Start of Data for analysis

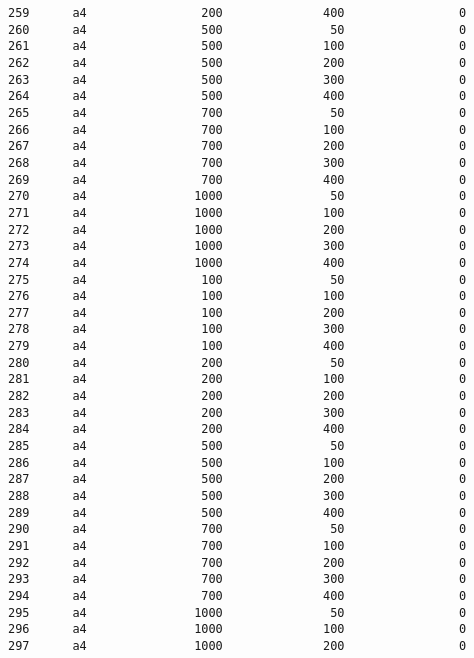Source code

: \documentclass[11pt]{article}
\begin{document}
\begin{Verbatim}[commandchars=\\\{\}]
259      a4                200              400                0   
260      a4                500               50                0   
261      a4                500              100                0   
262      a4                500              200                0   
263      a4                500              300                0   
264      a4                500              400                0   
265      a4                700               50                0   
266      a4                700              100                0   
267      a4                700              200                0   
268      a4                700              300                0   
269      a4                700              400                0   
270      a4               1000               50                0   
271      a4               1000              100                0   
272      a4               1000              200                0   
273      a4               1000              300                0   
274      a4               1000              400                0   
275      a4                100               50                0   
276      a4                100              100                0   
277      a4                100              200                0   
278      a4                100              300                0   
279      a4                100              400                0   
280      a4                200               50                0   
281      a4                200              100                0   
282      a4                200              200                0   
283      a4                200              300                0   
284      a4                200              400                0   
285      a4                500               50                0   
286      a4                500              100                0   
287      a4                500              200                0   
288      a4                500              300                0   
289      a4                500              400                0   
290      a4                700               50                0   
291      a4                700              100                0   
292      a4                700              200                0   
293      a4                700              300                0   
294      a4                700              400                0   
295      a4               1000               50                0   
296      a4               1000              100                0   
297      a4               1000              200                0   

\end{Verbatim}
\end{document}
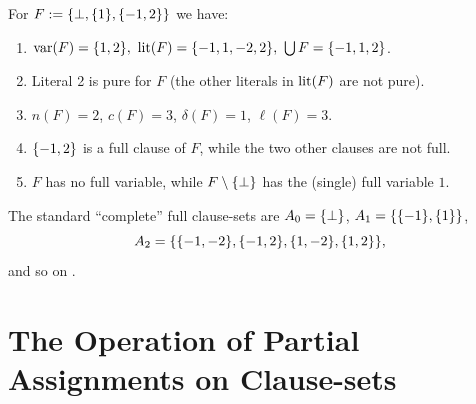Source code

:\documentclass[12pt]{book}
\begin{document}
\begin{examp}\label{exp:measurecls}
  For $F := \{ \bot, \{ 1 \},\{ -1,2 \} \}$ we have:
  \begin{enumerate}
  \item $\operatorname{var}(F) = \{1, 2\},\ \operatorname{lit}(F) = \{- 1, 1,- 2, 2\},\ \bigcup F = \{-1, 1, 2\}$.
  \item Literal 2 is pure for $F$ (the other literals in $\operatorname{lit}(F)$ are not pure).
  \item $n(F) = 2$, $c(F) = 3$, $\delta(F) = 1$, $\ell(F) = 3$.
  \item $\{ -1,2 \}$ is a full clause of $F$, while the two other clauses are not full.
  \item $F$ has no full variable, while $F \setminus \{ \bot \}$ has the (single) full variable $1$.
  \end{enumerate}
  The standard ``complete'' full clause-sets are $A_0 = \{ \bot \}$, $A_1 = \{ \{ -1 \},\{ 1 \} \}$,
  \begin{displaymath}
    A_2 = \{ \{ -1,-2 \},\{ -1,2 \},\{ 1,-2 \},\{ 1,2 \} \},
  \end{displaymath}
  and so on \cite{h12}.
\end{examp}
\section{The Operation of Partial Assignments on Clause-sets}
\label{sec:oppasscls}
\end{document}
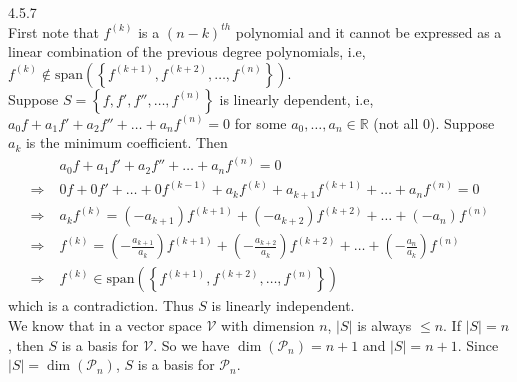 \documentclass{article}
\theoremstyle{definition}
\begin{document}
	\begin{prob}{4.5.7} $  $ \vspace{2mm} \\
		First note that $ f^{(k)} $ is a $ (n-k)^{th} $ polynomial and it cannot be expressed as a linear combination of the previous degree polynomials, i.e, $ f^{(k)} \notin \text{span}\left( \left\{ f^{(k+1)}, f^{(k+2)}, \dots, f^{(n)} \right\} \right) $. \\
		
		Suppose $ S = \left\{ f, f', f'', \dots, f^{(n)} \right\} $ is linearly dependent, i.e, $ a_0f + a_1f' + a_2f'' + \dots + a_n f^{(n)} = 0 $ for some $ a_0, \dots, a_n \in \mathbb{R} $ (not all 0). Suppose $ a_k $ is the minimum coefficient. Then
			\begin{align*}
				&a_0f + a_1f' + a_2f'' + \dots + a_nf^{(n)} = 0 \\
				\Rightarrow \; &0f + 0f' + \dots + 0f^{(k-1)} + a_k f^{(k)} + a_{k+1} f^{(k+1)} + \dots + a_n f^{(n)} = 0 \\
				\Rightarrow \; & a_k f^{(k)} = (-a_{k+1}) f^{(k+1)} + (-a_{k+2})f^{(k+2)} + \dots + (-a_n) f^{(n)} \\
				\Rightarrow \; & f^{(k)} = \left( -\frac{a_{k+1}}{a_k} \right) f^{(k+1)} + \left( -\frac{a_{k+2}}{a_k} \right) f^{(k+2)} + \dots + \left( -\frac{a_n}{a_k} \right) f^{(n)} \\
				\Rightarrow \; & f^{(k)} \in \text{span}\left( \left\{ f^{(k+1)}, f^{(k+2)}, \dots, f^{(n)} \right\} \right)
			\end{align*}
			which is a contradiction. Thus $ S $ is linearly independent. \\
			
			We know that in a vector space $ \mathcal{V} $ with dimension $ n $, $ |S| $ is always $\leq n $. If $ |S| = n $, then $ S $ is a basis for $ \mathcal{V} $. So we have $ \dim(\mathcal{P}_n) = n+1 $ and $ |S| = n+1 $. Since $ |S| = \dim(\mathcal{P}_n) $, $ S $ is a basis for $ \mathcal{P}_n $. \\
	\end{prob}
\end{document}
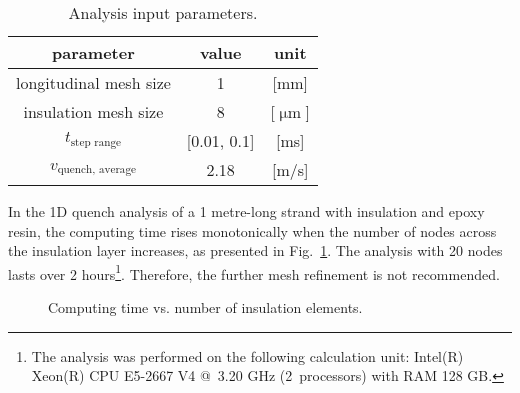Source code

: \begin{table}[H]
    \caption{Analysis input parameters.} 
    \vspace{-1.em} 
    \fontsize{10}{10}
    \selectfont 
    \renewcommand{\arraystretch}{1.5}
    \begin{center}
        \begin{tabular}{ ccc }  
        \hline
        parameter & value & unit \\
        \hline
        longitudinal mesh size & 1 & [mm] \\
        insulation mesh size & 8 & [$\upmu \text{m}$] \\
        $t_\text{step range}$ & [0.01, 0.1] & [ms] \\
        $v_\text{quench, average}$ & 2.18 & [m/s] \\
        \hline 
        \end{tabular}
    \end{center}  
     \label{table: 1d_qv_benchmarking_reference_analysis_settings_with_insulation} 
 \end{table}

In the 1D quench analysis of a 1 metre-long strand with insulation and epoxy resin, the computing time rises monotonically when the number of nodes across the insulation layer increases, as presented in Fig.~\ref{fig: q_vel_modelling_heat_balance_computing_time_with_insulation}. The analysis with 20 nodes lasts over 2 hours\footnote{The analysis was performed on the following calculation unit: Intel(R) Xeon(R) CPU E5-2667 V4 @~3.20 GHz (2~processors) with RAM 128 GB.}. Therefore, the further mesh refinement is not recommended.

\begin{figure}[H]
\centering
    \caption{Computing time vs. number of insulation elements.}
    \label{fig: q_vel_modelling_heat_balance_computing_time_with_insulation}
\end{figure}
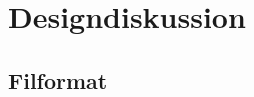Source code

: \documentclass{TDP005mall}
\begin{document}
\section{Designdiskussion}%


\subsection{Filformat}


\newpage
\printbibliography
\end{document}
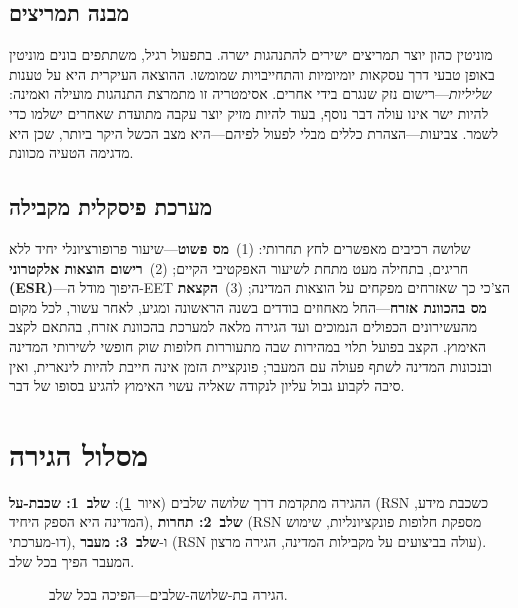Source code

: \documentclass[11pt,a4paper,twocolumn]{article}
\begin{document}
\subsection{מבנה תמריצים}

מוניטין כהון יוצר תמריצים ישירים להתנהגות ישרה. בתפעול רגיל, משתתפים בונים מוניטין באופן טבעי דרך עסקאות יומיומיות והתחייבויות שמומשו. ההוצאה העיקרית היא על טענות \emph{שליליות}---רישום נזק שנגרם בידי אחרים. אסימטריה זו מתמרצת התנהגות מועילה ואמינה: להיות ישר אינו עולה דבר נוסף, בעוד להיות מזיק יוצר עקבה מתועדת שאחרים ישלמו כדי לשמר. צביעות---הצהרת כללים מבלי לפעול לפיהם---היא מצב הכשל היקר ביותר, שכן היא מדגימה הטעיה מכוונת.

\subsection{מערכת פיסקלית מקבילה}

שלושה רכיבים מאפשרים לחץ תחרותי: (1)~\textbf{מס פשוט}---שיעור פרופורציונלי יחיד ללא חריגים, בתחילה מעט מתחת לשיעור האפקטיבי הקיים; (2)~\textbf{רישום הוצאות אלקטרוני (ESR)}---היפוך מודל ה-EET הצ'כי כך שאזרחים מפקחים על הוצאות המדינה; (3)~\textbf{הקצאת מס בהכוונת אזרח}---החל מאחוזים בודדים בשנה הראשונה ומגיע, לאחר עשור, לכל מקום מהעשירונים הכפולים הנמוכים ועד הגירה מלאה למערכת בהכוונת אזרח, בהתאם לקצב האימוץ. הקצב בפועל תלוי במהירות שבה מתעוררות חלופות שוק חופשי לשירותי המדינה ובנכונות המדינה לשתף פעולה עם המעבר; פונקציית הזמן אינה חייבת להיות לינארית, ואין סיבה לקבוע גבול עליון לנקודה שאליה עשוי האימוץ להגיע בסופו של דבר.

\section{מסלול הגירה}

ההגירה מתקדמת דרך שלושה שלבים (איור~\ref{fig:migration}): \textbf{שלב~1: שכבת-על} (RSN כשכבת מידע, המדינה היא הספק היחיד), \textbf{שלב~2: תחרות} (RSN מספקת חלופות פונקציונליות, שימוש דו-מערכתי), ו-\textbf{שלב~3: מעבר} (RSN עולה בביצועים על מקבילות המדינה, הגירה מרצון). המעבר הפיך בכל שלב.

\begin{figure}[ht]
\centering
{}
\caption{הגירה בת-שלושה-שלבים---הפיכה בכל שלב.}
\label{fig:migration}
\end{figure}
\end{document}
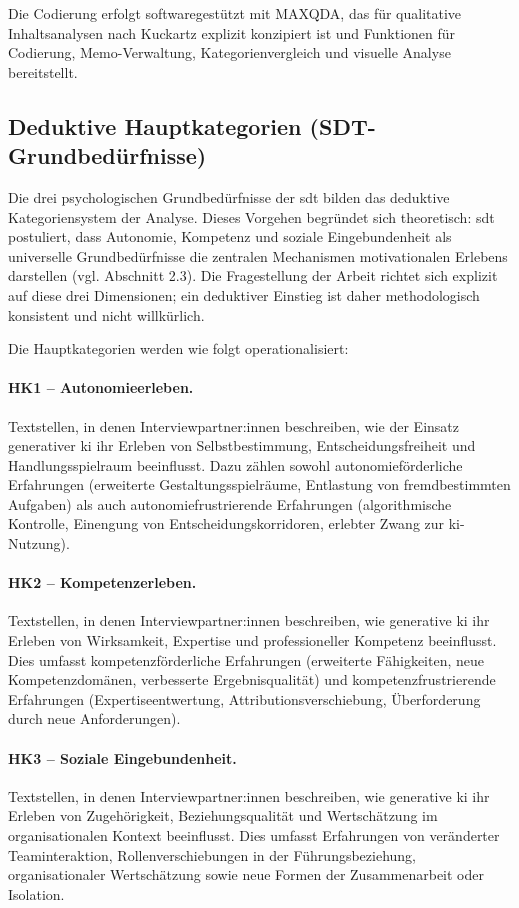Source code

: Die Codierung erfolgt softwaregestützt mit MAXQDA, das für qualitative Inhaltsanalysen nach Kuckartz explizit konzipiert ist und Funktionen für Codierung, Memo-Verwaltung, Kategorienvergleich und visuelle Analyse bereitstellt.


\subsection{Deduktive Hauptkategorien (SDT-Grundbedürfnisse)}

Die drei psychologischen Grundbedürfnisse der \gls{sdt} bilden das deduktive Kategoriensystem der Analyse. Dieses Vorgehen begründet sich theoretisch: \gls{sdt} postuliert, dass Autonomie, Kompetenz und soziale Eingebundenheit als universelle Grundbedürfnisse die zentralen Mechanismen motivationalen Erlebens darstellen (vgl. Abschnitt 2.3). Die Fragestellung der Arbeit richtet sich explizit auf diese drei Dimensionen; ein deduktiver Einstieg ist daher methodologisch konsistent und nicht willkürlich.

Die Hauptkategorien werden wie folgt operationalisiert:

\paragraph{HK1 -- Autonomieerleben.} Textstellen, in denen Interviewpartner:innen beschreiben, wie der Einsatz generativer \gls{ki} ihr Erleben von Selbstbestimmung, Entscheidungsfreiheit und Handlungsspielraum beeinflusst. Dazu zählen sowohl autonomieförderliche Erfahrungen (erweiterte Gestaltungsspielräume, Entlastung von fremdbestimmten Aufgaben) als auch autonomiefrustrierende Erfahrungen (algorithmische Kontrolle, Einengung von Entscheidungskorridoren, erlebter Zwang zur \acrshort{ki}-Nutzung).

\paragraph{HK2 -- Kompetenzerleben.} Textstellen, in denen Interviewpartner:innen beschreiben, wie generative \gls{ki} ihr Erleben von Wirksamkeit, Expertise und professioneller Kompetenz beeinflusst. Dies umfasst kompetenzförderliche Erfahrungen (erweiterte Fähigkeiten, neue Kompetenzdomänen, verbesserte Ergebnisqualität) und kompetenzfrustrierende Erfahrungen (Expertiseentwertung, Attributionsverschiebung, Überforderung durch neue Anforderungen).

\paragraph{HK3 -- Soziale Eingebundenheit.} Textstellen, in denen Interviewpartner:innen beschreiben, wie generative \gls{ki} ihr Erleben von Zugehörigkeit, Beziehungsqualität und Wertschätzung im organisationalen Kontext beeinflusst. Dies umfasst Erfahrungen von veränderter Teaminteraktion, Rollenverschiebungen in der Führungsbeziehung, organisationaler Wertschätzung sowie neue Formen der Zusammenarbeit oder Isolation.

End of Data for analysis

## Problem to work on:
Within the records, filter for lines that contain the word "other" and show each one.

## Exercise response:
  \item Literal 2 is pure for $F$ (the other literals in $\operatorname{lit}(F)$ are not pure).
  \item $\{ -1,2 \}$ is a full clause of $F$, while the two other clauses are not full.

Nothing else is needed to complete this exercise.